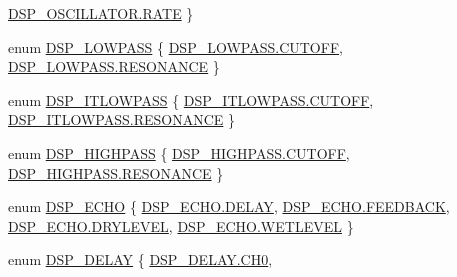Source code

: \begin{DoxyCompactItemize}
\hyperlink{namespace_f_m_o_d_a3e74e763d9647e8780bf2630d035b8daa79521cdea3eff83f517d31c49f9082f5}{D\+S\+P\+\_\+\+O\+S\+C\+I\+L\+L\+A\+T\+O\+R.\+R\+A\+TE}
 \}
\item 
enum \hyperlink{namespace_f_m_o_d_a81a779a15794f5aa6e40661b49b0ba85}{D\+S\+P\+\_\+\+L\+O\+W\+P\+A\+SS} \{ \hyperlink{namespace_f_m_o_d_a81a779a15794f5aa6e40661b49b0ba85a87a6aa3278f5d7f6eadfdb8f66227a63}{D\+S\+P\+\_\+\+L\+O\+W\+P\+A\+S\+S.\+C\+U\+T\+O\+FF}, 
\hyperlink{namespace_f_m_o_d_a81a779a15794f5aa6e40661b49b0ba85a03924ac796abf0c8a6a5f1192c4b4ca5}{D\+S\+P\+\_\+\+L\+O\+W\+P\+A\+S\+S.\+R\+E\+S\+O\+N\+A\+N\+CE}
 \}
\item 
enum \hyperlink{namespace_f_m_o_d_a23540dac7ba2675701f27b9f3259de16}{D\+S\+P\+\_\+\+I\+T\+L\+O\+W\+P\+A\+SS} \{ \hyperlink{namespace_f_m_o_d_a23540dac7ba2675701f27b9f3259de16a87a6aa3278f5d7f6eadfdb8f66227a63}{D\+S\+P\+\_\+\+I\+T\+L\+O\+W\+P\+A\+S\+S.\+C\+U\+T\+O\+FF}, 
\hyperlink{namespace_f_m_o_d_a23540dac7ba2675701f27b9f3259de16a03924ac796abf0c8a6a5f1192c4b4ca5}{D\+S\+P\+\_\+\+I\+T\+L\+O\+W\+P\+A\+S\+S.\+R\+E\+S\+O\+N\+A\+N\+CE}
 \}
\item 
enum \hyperlink{namespace_f_m_o_d_a7ee70b6e5fc1abf09813869232b0f011}{D\+S\+P\+\_\+\+H\+I\+G\+H\+P\+A\+SS} \{ \hyperlink{namespace_f_m_o_d_a7ee70b6e5fc1abf09813869232b0f011a87a6aa3278f5d7f6eadfdb8f66227a63}{D\+S\+P\+\_\+\+H\+I\+G\+H\+P\+A\+S\+S.\+C\+U\+T\+O\+FF}, 
\hyperlink{namespace_f_m_o_d_a7ee70b6e5fc1abf09813869232b0f011a03924ac796abf0c8a6a5f1192c4b4ca5}{D\+S\+P\+\_\+\+H\+I\+G\+H\+P\+A\+S\+S.\+R\+E\+S\+O\+N\+A\+N\+CE}
 \}
\item 
enum \hyperlink{namespace_f_m_o_d_a3f2d0403a6728244732438f42763d741}{D\+S\+P\+\_\+\+E\+C\+HO} \{ \hyperlink{namespace_f_m_o_d_a3f2d0403a6728244732438f42763d741aa9bec09f1dc309241c952d3828424945}{D\+S\+P\+\_\+\+E\+C\+H\+O.\+D\+E\+L\+AY}, 
\hyperlink{namespace_f_m_o_d_a3f2d0403a6728244732438f42763d741ac52770d4f937744b0f17d8718ee270ba}{D\+S\+P\+\_\+\+E\+C\+H\+O.\+F\+E\+E\+D\+B\+A\+CK}, 
\hyperlink{namespace_f_m_o_d_a3f2d0403a6728244732438f42763d741ab80683282a0b59c5a029922dff438747}{D\+S\+P\+\_\+\+E\+C\+H\+O.\+D\+R\+Y\+L\+E\+V\+EL}, 
\hyperlink{namespace_f_m_o_d_a3f2d0403a6728244732438f42763d741a12d7e9da748a11aa281d6bd053de63b4}{D\+S\+P\+\_\+\+E\+C\+H\+O.\+W\+E\+T\+L\+E\+V\+EL}
 \}
\item 
enum \hyperlink{namespace_f_m_o_d_af60a2bc05fe90a710b34bd97b4b4e504}{D\+S\+P\+\_\+\+D\+E\+L\+AY} \{ \newline
\hyperlink{namespace_f_m_o_d_af60a2bc05fe90a710b34bd97b4b4e504a2264c6e9d8288b49bfcf8018d64bc4ec}{D\+S\+P\+\_\+\+D\+E\+L\+A\+Y.\+C\+H0}, 

\end{DoxyCompactItemize}
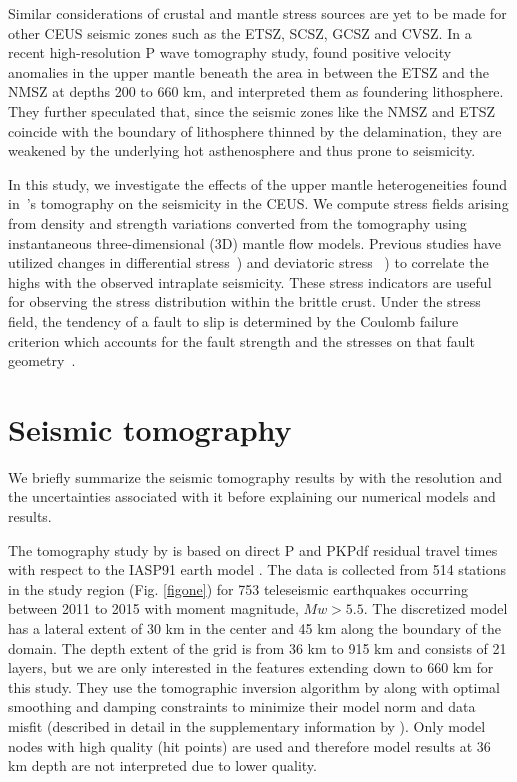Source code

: \documentclass[draft,linenumbers]{agujournal2018}
\begin{document}
     Similar considerations of crustal and mantle stress sources are yet to be made for other CEUS seismic zones such as the ETSZ, SCSZ, GCSZ and CVSZ. In a recent high-resolution P wave tomography study, \citet{Biryol_2016} found positive velocity anomalies in the upper mantle beneath the area in between the ETSZ and the NMSZ at depths 200 to 660 km, and interpreted them as foundering lithosphere. They further speculated that, since the seismic zones like the NMSZ and ETSZ coincide with the boundary of lithosphere thinned by the delamination, they are weakened by the underlying hot asthenosphere and thus prone to seismicity. 
    
    In this study, we investigate the effects of the upper mantle heterogeneities found in~\citet{Biryol_2016}'s tomography on the seismicity in the CEUS. We compute stress fields arising from density and strength variations converted from the tomography using instantaneous three-dimensional (3D) mantle flow models. %
Previous studies have utilized changes in differential stress~\citep[e.g.,][]{baird2010relationship, zhan2016stress}) and deviatoric stress ~\citep[e.g.,][]{levandowski2016dense}) to correlate the highs with the observed intraplate seismicity. These stress indicators are useful for  observing the stress distribution within the brittle crust. Under the stress field, the tendency of a fault to slip is determined by the Coulomb failure criterion which accounts for the fault strength and the stresses on that fault geometry~\citep{king1994static, freed2005earthquake, li2007stress}. 

\section{Seismic tomography}
We briefly summarize the seismic tomography results by \citet{Biryol_2016} with the resolution and the uncertainties associated with it before explaining our numerical models and results.

    The tomography study by \citet{Biryol_2016} is based on direct P and PKPdf residual travel times with respect to the IASP91 earth model \citep{kennett1991traveltimes}. The data is collected from 514 stations in the study region (Fig. \ref{figone}) for 753 teleseismic earthquakes occurring between 2011 to 2015 with moment magnitude, $Mw > 5.5$. The discretized model has a lateral extent of 30 km in the center and 45 km along the boundary of the domain. The depth extent of the grid is from 36 km to 915 km and consists of 21 layers, but we are only interested in the features extending down to 660 km for this study. They use the tomographic inversion algorithm by \citet{schmandt2010seismic} along with optimal smoothing and damping constraints to minimize their model norm and data misfit (described in detail in the supplementary information by \citet{Biryol_2016}). Only model nodes with high quality (hit points) are used and therefore model results at 36 km depth are not interpreted due to lower quality.
    
\end{document}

**EXERCISE:**
Once you have counted every line above that contains the string "begin", give that number and nothing more.

**EXERCISE RESPONSE:**
2